:: Your instructions ::
Read through the listing below and copy each line in which the word "Skills" occurs.

:: Records for this exercise ::
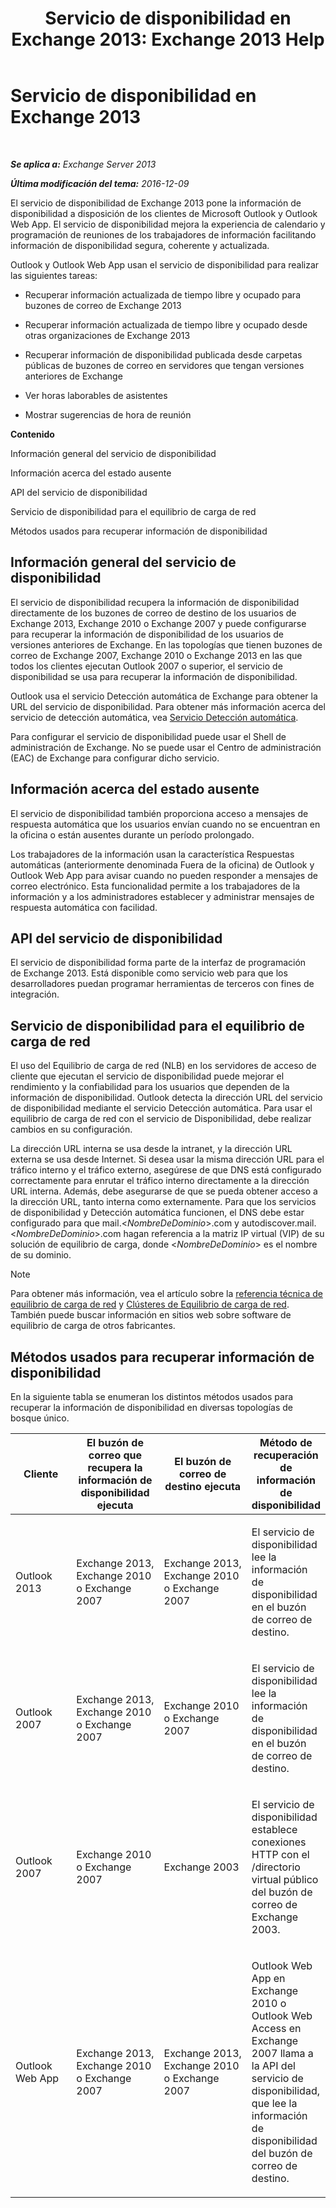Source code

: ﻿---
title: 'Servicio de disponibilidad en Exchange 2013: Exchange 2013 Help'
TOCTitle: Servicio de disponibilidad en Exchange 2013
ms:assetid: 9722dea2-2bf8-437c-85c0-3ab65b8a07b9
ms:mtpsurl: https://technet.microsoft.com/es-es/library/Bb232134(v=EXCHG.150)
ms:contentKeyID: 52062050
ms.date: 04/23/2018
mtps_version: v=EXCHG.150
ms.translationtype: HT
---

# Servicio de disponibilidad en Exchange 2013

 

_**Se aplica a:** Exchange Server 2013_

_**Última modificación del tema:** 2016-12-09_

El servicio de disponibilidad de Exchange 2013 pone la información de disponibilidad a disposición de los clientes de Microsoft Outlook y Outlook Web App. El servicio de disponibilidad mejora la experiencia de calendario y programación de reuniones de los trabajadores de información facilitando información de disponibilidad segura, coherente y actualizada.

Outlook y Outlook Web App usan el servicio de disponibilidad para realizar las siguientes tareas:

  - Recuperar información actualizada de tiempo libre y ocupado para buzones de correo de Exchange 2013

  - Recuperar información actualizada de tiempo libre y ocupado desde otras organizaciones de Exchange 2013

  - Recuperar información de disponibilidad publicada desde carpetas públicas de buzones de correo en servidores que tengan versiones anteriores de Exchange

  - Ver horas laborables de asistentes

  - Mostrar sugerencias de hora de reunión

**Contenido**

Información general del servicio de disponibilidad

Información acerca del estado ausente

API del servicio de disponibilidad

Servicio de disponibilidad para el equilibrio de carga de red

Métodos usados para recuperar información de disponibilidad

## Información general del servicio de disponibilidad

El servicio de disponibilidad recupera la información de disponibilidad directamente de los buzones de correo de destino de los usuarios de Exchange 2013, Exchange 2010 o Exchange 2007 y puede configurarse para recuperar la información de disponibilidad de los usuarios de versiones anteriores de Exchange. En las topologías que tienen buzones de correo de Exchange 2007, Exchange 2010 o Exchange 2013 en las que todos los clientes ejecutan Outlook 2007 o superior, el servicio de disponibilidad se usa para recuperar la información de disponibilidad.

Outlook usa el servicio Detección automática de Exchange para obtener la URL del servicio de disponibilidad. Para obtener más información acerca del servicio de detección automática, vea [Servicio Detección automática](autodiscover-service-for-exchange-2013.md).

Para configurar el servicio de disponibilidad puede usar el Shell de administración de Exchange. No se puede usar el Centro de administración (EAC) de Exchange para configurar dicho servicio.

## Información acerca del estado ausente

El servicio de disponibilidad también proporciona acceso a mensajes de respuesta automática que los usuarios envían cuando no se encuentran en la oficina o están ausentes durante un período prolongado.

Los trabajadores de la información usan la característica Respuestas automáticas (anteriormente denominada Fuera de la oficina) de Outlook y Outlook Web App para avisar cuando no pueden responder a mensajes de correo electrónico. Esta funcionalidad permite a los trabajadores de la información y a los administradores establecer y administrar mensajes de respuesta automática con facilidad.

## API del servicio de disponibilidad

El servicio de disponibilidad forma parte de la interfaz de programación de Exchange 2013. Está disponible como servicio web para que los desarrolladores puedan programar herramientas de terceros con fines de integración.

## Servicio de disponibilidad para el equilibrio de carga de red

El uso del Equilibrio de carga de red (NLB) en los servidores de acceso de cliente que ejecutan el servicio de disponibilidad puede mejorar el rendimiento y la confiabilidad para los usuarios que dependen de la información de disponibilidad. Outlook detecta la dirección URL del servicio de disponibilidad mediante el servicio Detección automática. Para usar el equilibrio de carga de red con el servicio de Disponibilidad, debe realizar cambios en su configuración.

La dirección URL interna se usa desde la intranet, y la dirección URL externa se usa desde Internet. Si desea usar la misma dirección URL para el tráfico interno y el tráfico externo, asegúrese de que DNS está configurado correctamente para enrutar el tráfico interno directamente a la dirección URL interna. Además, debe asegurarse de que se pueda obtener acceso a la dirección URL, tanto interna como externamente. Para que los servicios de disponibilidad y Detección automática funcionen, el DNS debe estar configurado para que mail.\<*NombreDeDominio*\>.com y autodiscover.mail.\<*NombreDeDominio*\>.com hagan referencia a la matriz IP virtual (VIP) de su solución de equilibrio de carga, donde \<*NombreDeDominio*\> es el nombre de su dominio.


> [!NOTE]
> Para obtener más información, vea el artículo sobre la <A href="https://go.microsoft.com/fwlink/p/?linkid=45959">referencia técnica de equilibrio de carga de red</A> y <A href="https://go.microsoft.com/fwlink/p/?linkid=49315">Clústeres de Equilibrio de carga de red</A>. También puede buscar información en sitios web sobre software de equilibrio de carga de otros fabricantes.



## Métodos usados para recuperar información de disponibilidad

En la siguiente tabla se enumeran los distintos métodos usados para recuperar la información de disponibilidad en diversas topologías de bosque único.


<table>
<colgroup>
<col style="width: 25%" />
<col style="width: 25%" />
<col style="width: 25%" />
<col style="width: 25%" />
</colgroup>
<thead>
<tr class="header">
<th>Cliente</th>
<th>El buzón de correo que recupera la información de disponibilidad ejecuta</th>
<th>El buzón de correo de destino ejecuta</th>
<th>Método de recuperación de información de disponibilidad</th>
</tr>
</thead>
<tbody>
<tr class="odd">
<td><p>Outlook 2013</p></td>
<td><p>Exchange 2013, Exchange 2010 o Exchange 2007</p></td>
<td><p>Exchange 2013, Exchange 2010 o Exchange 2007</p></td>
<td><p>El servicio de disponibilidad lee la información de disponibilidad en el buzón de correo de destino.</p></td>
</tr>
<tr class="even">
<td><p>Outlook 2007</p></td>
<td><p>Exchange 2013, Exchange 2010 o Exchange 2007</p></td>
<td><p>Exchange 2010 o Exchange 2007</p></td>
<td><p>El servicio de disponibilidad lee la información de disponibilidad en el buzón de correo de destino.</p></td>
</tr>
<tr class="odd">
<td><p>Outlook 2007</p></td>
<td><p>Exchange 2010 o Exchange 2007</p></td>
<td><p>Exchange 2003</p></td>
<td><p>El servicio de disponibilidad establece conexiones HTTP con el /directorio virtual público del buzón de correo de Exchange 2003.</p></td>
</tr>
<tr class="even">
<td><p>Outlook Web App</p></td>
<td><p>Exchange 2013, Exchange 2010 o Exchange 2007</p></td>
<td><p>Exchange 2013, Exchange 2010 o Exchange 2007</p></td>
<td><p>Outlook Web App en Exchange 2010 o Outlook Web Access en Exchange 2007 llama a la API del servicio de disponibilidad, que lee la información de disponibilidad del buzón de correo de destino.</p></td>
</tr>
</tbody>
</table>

...

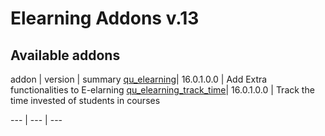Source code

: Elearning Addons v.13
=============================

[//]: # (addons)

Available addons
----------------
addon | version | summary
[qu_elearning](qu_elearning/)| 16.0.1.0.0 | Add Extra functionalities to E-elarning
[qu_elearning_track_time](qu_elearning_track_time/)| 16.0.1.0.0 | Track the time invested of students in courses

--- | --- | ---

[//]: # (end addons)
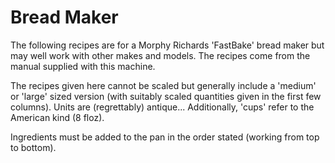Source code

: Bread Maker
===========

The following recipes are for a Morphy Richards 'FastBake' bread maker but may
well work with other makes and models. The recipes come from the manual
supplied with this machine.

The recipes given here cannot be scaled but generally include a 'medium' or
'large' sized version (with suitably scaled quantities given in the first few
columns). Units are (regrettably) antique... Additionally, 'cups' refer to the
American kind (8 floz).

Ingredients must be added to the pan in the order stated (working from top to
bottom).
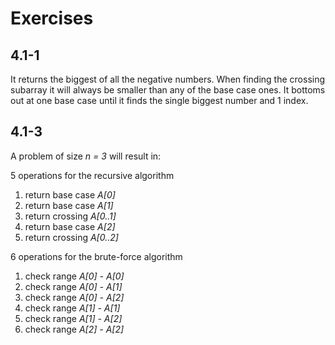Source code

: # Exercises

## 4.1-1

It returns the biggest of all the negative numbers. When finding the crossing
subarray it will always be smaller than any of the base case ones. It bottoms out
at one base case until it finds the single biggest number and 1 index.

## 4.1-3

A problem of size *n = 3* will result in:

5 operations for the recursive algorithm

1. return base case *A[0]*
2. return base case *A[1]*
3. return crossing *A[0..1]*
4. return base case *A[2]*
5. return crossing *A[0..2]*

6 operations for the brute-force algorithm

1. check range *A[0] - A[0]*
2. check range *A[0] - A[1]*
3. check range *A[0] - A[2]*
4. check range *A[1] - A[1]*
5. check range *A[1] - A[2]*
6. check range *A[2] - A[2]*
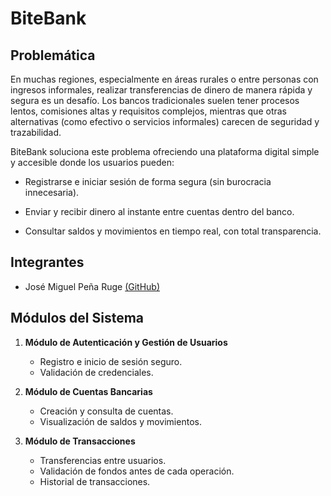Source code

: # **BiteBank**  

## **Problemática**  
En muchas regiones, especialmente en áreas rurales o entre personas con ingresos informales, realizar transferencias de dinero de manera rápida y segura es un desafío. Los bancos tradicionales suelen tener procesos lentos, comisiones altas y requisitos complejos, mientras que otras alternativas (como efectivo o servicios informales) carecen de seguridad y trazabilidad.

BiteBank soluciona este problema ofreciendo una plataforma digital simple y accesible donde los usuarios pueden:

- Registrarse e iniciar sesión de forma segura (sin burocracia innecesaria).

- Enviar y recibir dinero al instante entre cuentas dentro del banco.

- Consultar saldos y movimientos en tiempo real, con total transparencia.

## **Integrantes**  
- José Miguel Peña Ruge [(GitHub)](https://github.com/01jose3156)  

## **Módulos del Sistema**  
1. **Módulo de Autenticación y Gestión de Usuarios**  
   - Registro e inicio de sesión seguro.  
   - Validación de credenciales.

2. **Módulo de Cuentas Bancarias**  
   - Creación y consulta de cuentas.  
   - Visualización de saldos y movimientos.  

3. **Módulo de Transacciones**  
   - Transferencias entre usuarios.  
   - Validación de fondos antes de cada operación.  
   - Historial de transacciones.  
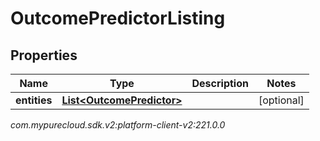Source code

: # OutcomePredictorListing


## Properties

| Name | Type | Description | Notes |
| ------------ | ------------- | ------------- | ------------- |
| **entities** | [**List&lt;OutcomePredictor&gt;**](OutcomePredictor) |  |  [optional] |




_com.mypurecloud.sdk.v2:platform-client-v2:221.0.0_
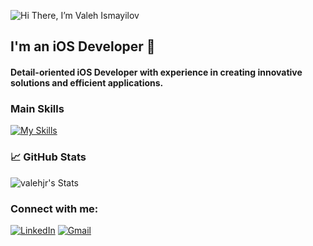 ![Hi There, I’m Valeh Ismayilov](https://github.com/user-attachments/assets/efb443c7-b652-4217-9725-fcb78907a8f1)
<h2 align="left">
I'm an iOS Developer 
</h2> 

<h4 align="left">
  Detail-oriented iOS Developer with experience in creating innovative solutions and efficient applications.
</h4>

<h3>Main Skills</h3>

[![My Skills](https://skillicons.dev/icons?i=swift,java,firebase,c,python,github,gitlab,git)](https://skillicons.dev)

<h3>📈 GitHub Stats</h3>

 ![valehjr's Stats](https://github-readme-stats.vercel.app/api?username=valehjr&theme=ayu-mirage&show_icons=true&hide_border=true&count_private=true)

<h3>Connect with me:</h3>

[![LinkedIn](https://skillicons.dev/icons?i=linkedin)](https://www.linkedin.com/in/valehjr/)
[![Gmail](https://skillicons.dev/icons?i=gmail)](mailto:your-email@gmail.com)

* * *

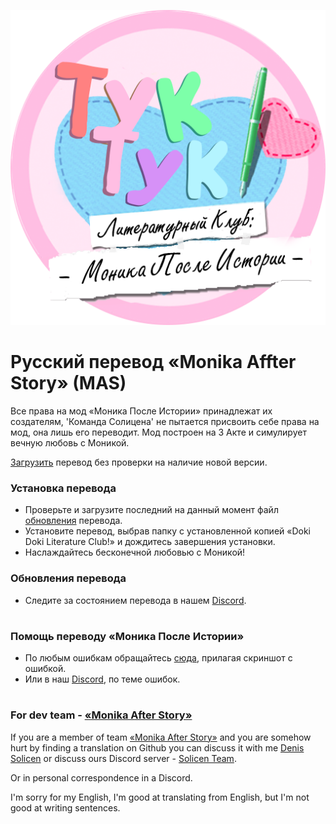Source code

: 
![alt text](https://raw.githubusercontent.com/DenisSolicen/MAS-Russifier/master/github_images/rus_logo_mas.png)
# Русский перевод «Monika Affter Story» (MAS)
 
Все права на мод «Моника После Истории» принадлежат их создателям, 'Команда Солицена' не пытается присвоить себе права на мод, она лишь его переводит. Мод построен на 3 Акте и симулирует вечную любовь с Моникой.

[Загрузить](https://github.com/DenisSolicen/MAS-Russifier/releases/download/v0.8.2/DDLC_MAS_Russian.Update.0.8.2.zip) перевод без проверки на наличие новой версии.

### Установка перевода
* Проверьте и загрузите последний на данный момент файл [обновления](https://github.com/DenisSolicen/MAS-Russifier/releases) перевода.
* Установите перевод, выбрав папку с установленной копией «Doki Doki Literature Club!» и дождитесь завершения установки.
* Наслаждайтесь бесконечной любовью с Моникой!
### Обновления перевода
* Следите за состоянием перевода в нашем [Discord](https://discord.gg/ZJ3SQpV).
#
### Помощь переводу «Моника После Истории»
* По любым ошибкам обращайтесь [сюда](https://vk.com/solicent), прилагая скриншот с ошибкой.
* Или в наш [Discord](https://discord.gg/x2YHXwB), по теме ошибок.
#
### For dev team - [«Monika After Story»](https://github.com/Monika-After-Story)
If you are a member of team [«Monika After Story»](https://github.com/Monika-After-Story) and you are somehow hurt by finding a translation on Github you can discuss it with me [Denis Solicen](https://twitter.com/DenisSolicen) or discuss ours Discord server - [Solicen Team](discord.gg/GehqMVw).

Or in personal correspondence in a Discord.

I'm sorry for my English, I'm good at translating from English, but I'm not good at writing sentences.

:: Expected answer ::
<h3>Main Skills</h3>
[![My Skills](https://skillicons.dev/icons?i=swift,java,firebase,c,python,github,gitlab,git)](https://skillicons.dev)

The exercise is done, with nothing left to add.